Linda put down her rifle and just stared at Anna. She looked away, nervous and self conscious. "Pray forgive me Mistress Linda. I fear I have spoken out of turn. The circumstances are unusual and I forgot myself. You were being so kind and I…"

"No, no," said Linda. "That's okay, I'm not cross, I'm… well I'm flabbergasted. I mean I thought you were this retard. I'm not being rude or nothing, but all you did was whimper and pray all the time. Then suddenly it's like you just look right into my soul. You're a regular little Freudian aren't you?"

"Freudian. Is that like an Episcopalian?"

"Not exactly. But it's kinda like a religion to some people."

A scream of intense pain stopped the conversation. It came from the woods around Bertha. Both Linda and Anna jumped. Several short bursts of gunfire followed. Linda scanned the woods through the rifle sights.

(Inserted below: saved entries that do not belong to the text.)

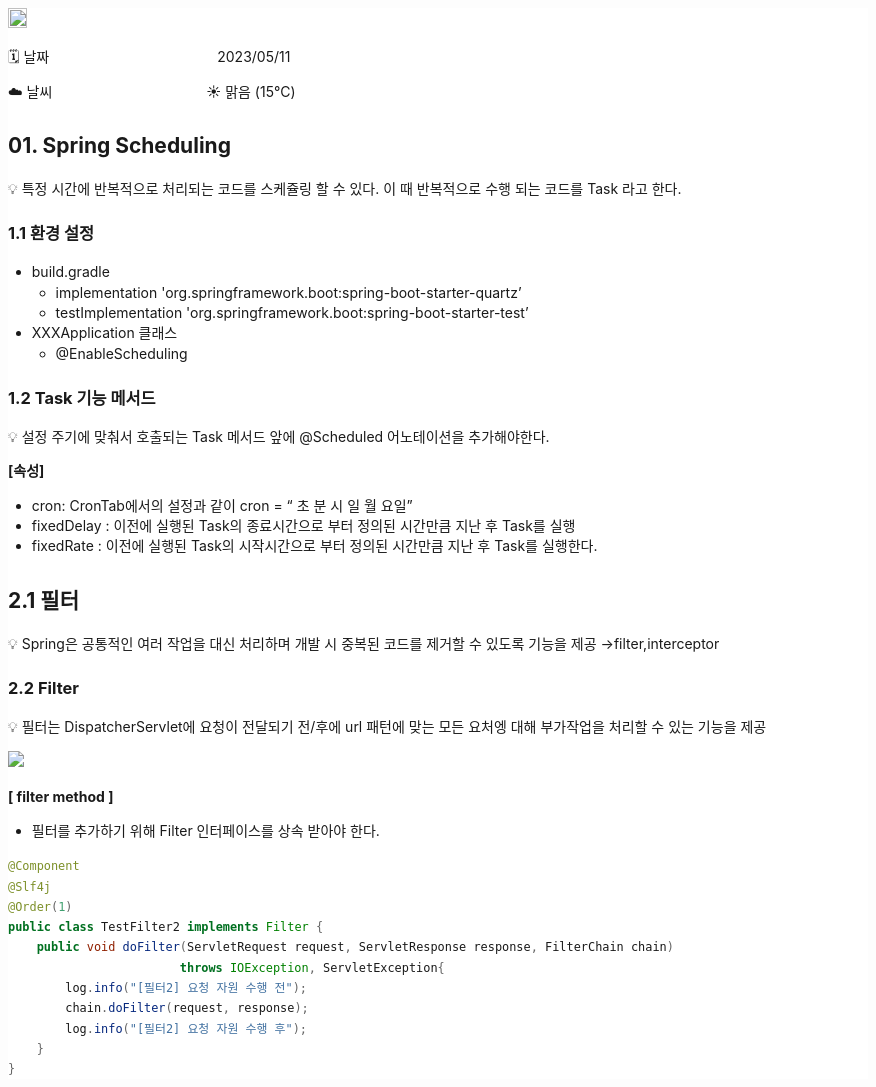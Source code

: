 <img src="https://noticon-static.tammolo.com/dgggcrkxq/image/upload/v1566778017/noticon/ytjm1rralodyhvuggrpu.png" height="15%" width="15%"> <br/>


🗓️ 날짜            2023/05/11

☁️ 날씨           ☀️ 맑음 (15°C)


## 01. Spring Scheduling

💡 특정 시간에 반복적으로 처리되는 코드를 스케쥴링 할 수 있다. 이 때 반복적으로 수행 되는 코드를 Task 라고 한다.

### 1.1 환경 설정

- build.gradle
    - implementation 'org.springframework.boot:spring-boot-starter-quartz’
    - testImplementation 'org.springframework.boot:spring-boot-starter-test’
- XXXApplication 클래스
    - @EnableScheduling

### 1.2 Task 기능 메서드

💡 설정 주기에 맞춰서 호출되는 Task 메서드 앞에 @Scheduled 어노테이션을  추가해야한다.

**[속성]**

- cron: CronTab에서의 설정과 같이 cron = “ 초 분 시 일  월 요일”
- fixedDelay : 이전에 실행된 Task의 종료시간으로 부터 정의된 시간만큼 지난 후 Task를 실행
- fixedRate : 이전에 실행된 Task의 시작시간으로 부터 정의된 시간만큼 지난 후 Task를 실행한다.
    
## 2.1 필터

💡 Spring은 공통적인 여러 작업을 대신 처리하며 개발 시 중복된 코드를 제거할 수 있도록 기능을 제공 →filter,interceptor

### 2.2 Filter

💡 필터는 DispatcherServlet에 요청이 전달되기 전/후에 url 패턴에 맞는 모든 요처엥 대해 부가작업을 처리할 수 있는 기능을 제공

<img src="ttps://github.com/juhee99/Msa-Dkteckin-fullstack/assets/55836020/6e098be3-19d1-4696-898c-f9829f1ff116" width="80%"/>

**[ filter method ]**

- 필터를 추가하기 위해 Filter 인터페이스를 상속 받아야 한다.

```java
@Component
@Slf4j
@Order(1)
public class TestFilter2 implements Filter {
    public void doFilter(ServletRequest request, ServletResponse response, FilterChain chain)
                        throws IOException, ServletException{
        log.info("[필터2] 요청 자원 수행 전");
        chain.doFilter(request, response);
        log.info("[필터2] 요청 자원 수행 후");
    }
}
```
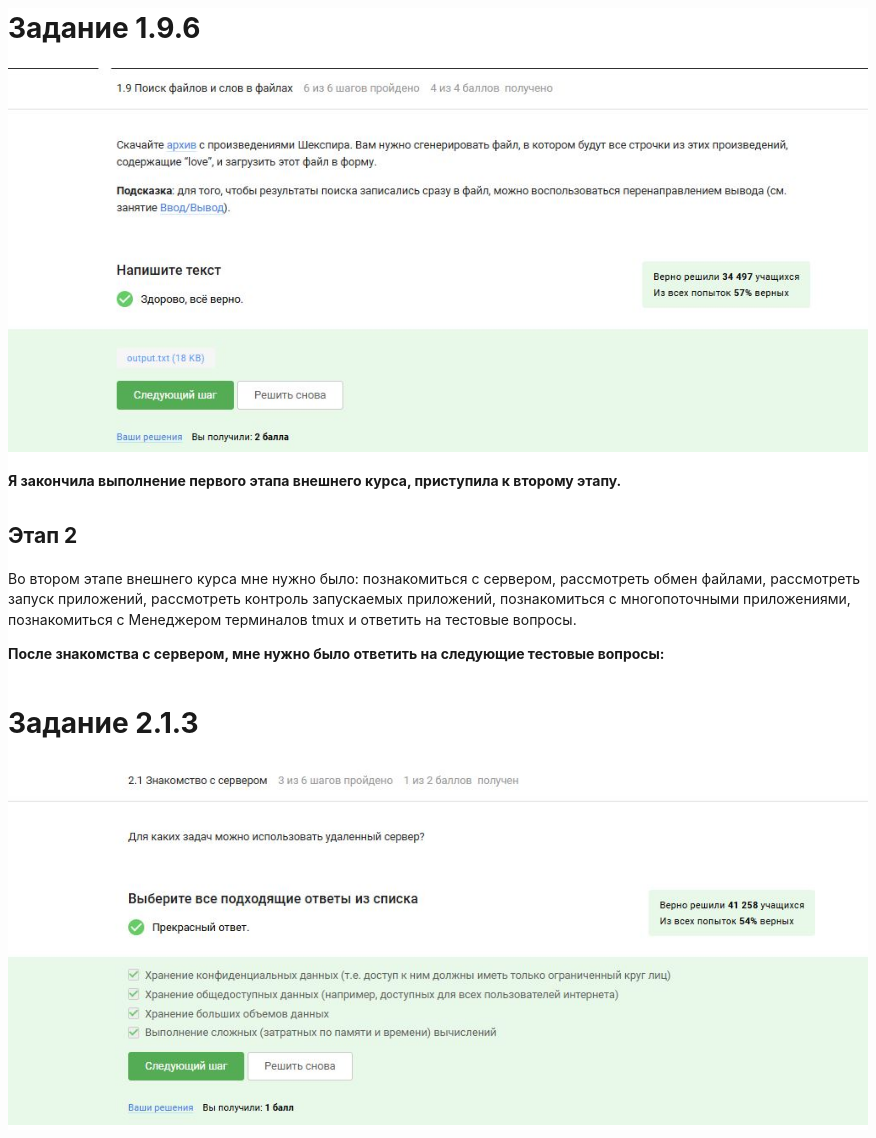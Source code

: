 # Задание 1.9.6

![](image/29.JPG)

**Я закончила выполнение первого этапа внешнего курса, приступила к второму этапу.**

## Этап 2

Во втором этапе внешнего курса мне нужно было: познакомиться с сервером, рассмотреть обмен файлами, рассмотреть запуск приложений, рассмотреть контроль запускаемых приложений, познакомиться с многопоточными приложениями, познакомиться с Менеджером терминалов tmux и ответить на тестовые вопросы.

**После знакомства с сервером, мне нужно было ответить на следующие тестовые вопросы:**

# Задание 2.1.3

![](image/30.JPG)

A single raider bolted towards the road. A machete shot out of the trees. It was so fast Linda only made out what it was when it had buried itself in the man's head, cleaving the back of his skull. The man stopped running and reached up to touch the handle. Only then did he realise he was dying and keeled.

Cortez strode across the clearing wiping blood off his big Bowie knife. He picked up the container full of gas and took it back to Bertha. Greaves came out with a funnel and they refilled the tank.

"Come on," said Linda. "I think it's safe to go back now."

The moon was low and the sky was getting lighter. Dawn was on its way. The bluff, the woodlands and the river below, everything looked different in the light of the approaching day. Especially, thought Linda, the brave and astonishing young woman with whom she'd spent the night.